*TASK TO CARRY OUT*.
The full listing is needed, transcribed word for word.

*SUPPLIED INFORMATION*.
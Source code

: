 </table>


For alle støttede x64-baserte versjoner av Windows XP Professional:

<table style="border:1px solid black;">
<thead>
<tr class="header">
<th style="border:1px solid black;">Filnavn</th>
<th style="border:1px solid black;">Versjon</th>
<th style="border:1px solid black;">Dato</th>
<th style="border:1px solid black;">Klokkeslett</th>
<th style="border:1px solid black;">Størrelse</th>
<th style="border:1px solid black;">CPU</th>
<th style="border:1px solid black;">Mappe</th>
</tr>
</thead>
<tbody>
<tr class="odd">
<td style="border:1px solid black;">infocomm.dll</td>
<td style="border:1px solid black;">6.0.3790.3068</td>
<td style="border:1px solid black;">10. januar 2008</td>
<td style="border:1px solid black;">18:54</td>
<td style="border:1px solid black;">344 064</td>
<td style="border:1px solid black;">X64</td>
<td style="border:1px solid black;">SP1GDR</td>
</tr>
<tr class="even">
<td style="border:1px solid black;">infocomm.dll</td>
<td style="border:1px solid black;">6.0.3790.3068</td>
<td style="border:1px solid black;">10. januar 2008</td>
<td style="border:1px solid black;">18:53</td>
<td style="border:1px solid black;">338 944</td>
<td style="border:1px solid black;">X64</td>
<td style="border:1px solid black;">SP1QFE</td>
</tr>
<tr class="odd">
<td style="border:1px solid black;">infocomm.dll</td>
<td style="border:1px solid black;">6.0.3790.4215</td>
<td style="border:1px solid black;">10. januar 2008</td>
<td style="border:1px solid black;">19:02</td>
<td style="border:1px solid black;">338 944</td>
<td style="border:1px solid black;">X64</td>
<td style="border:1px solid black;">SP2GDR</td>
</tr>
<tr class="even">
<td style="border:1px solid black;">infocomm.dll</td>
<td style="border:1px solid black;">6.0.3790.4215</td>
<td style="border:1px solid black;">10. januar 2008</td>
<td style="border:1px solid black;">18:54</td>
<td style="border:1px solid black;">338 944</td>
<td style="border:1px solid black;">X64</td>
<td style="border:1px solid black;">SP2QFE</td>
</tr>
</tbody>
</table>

*WRITTEN ANSWER*.
Source code

: </table>


For alle støttede x64-baserte versjoner av Windows XP Professional:

<table style="border:1px solid black;">
<thead>
<tr class="header">
<th style="border:1px solid black;">Filnavn</th>
<th style="border:1px solid black;">Versjon</th>
<th style="border:1px solid black;">Dato</th>
<th style="border:1px solid black;">Klokkeslett</th>
<th style="border:1px solid black;">Størrelse</th>
<th style="border:1px solid black;">CPU</th>
<th style="border:1px solid black;">Mappe</th>
</tr>
</thead>
<tbody>
<tr class="odd">
<td style="border:1px solid black;">infocomm.dll</td>
<td style="border:1px solid black;">6.0.3790.3068</td>
<td style="border:1px solid black;">10. januar 2008</td>
<td style="border:1px solid black;">18:54</td>
<td style="border:1px solid black;">344 064</td>
<td style="border:1px solid black;">X64</td>
<td style="border:1px solid black;">SP1GDR</td>
</tr>
<tr class="even">
<td style="border:1px solid black;">infocomm.dll</td>
<td style="border:1px solid black;">6.0.3790.3068</td>
<td style="border:1px solid black;">10. januar 2008</td>
<td style="border:1px solid black;">18:53</td>
<td style="border:1px solid black;">338 944</td>
<td style="border:1px solid black;">X64</td>
<td style="border:1px solid black;">SP1QFE</td>
</tr>
<tr class="odd">
<td style="border:1px solid black;">infocomm.dll</td>
<td style="border:1px solid black;">6.0.3790.4215</td>
<td style="border:1px solid black;">10. januar 2008</td>
<td style="border:1px solid black;">19:02</td>
<td style="border:1px solid black;">338 944</td>
<td style="border:1px solid black;">X64</td>
<td style="border:1px solid black;">SP2GDR</td>
</tr>
<tr class="even">
<td style="border:1px solid black;">infocomm.dll</td>
<td style="border:1px solid black;">6.0.3790.4215</td>
<td style="border:1px solid black;">10. januar 2008</td>
<td style="border:1px solid black;">18:54</td>
<td style="border:1px solid black;">338 944</td>
<td style="border:1px solid black;">X64</td>
<td style="border:1px solid black;">SP2QFE</td>
</tr>
</tbody>
</table>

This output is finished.